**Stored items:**
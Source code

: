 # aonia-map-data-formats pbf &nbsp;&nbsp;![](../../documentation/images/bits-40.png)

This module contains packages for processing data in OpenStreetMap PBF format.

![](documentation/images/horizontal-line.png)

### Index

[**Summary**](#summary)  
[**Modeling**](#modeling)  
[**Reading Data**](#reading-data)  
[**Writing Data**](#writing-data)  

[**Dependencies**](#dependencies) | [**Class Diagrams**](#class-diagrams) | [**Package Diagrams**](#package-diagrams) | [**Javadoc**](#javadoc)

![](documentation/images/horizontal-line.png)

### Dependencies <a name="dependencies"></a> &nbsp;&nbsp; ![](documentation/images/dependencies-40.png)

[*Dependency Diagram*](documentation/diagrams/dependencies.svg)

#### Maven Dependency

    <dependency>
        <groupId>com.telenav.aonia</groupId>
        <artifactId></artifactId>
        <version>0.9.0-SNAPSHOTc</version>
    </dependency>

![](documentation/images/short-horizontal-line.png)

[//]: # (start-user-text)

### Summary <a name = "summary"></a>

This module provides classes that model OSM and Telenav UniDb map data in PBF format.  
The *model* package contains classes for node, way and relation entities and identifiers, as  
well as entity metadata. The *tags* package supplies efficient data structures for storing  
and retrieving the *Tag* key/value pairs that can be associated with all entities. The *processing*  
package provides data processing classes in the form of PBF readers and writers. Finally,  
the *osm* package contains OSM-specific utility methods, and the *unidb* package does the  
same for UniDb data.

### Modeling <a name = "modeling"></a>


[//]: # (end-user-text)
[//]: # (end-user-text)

**To do:** Go through the data above and copy each line that holds the word "classes".

**Solution for this task:**
This module provides classes that model OSM and Telenav UniDb map data in PBF format.  
The *model* package contains classes for node, way and relation entities and identifiers, as  
package provides data processing classes in the form of PBF readers and writers. Finally,  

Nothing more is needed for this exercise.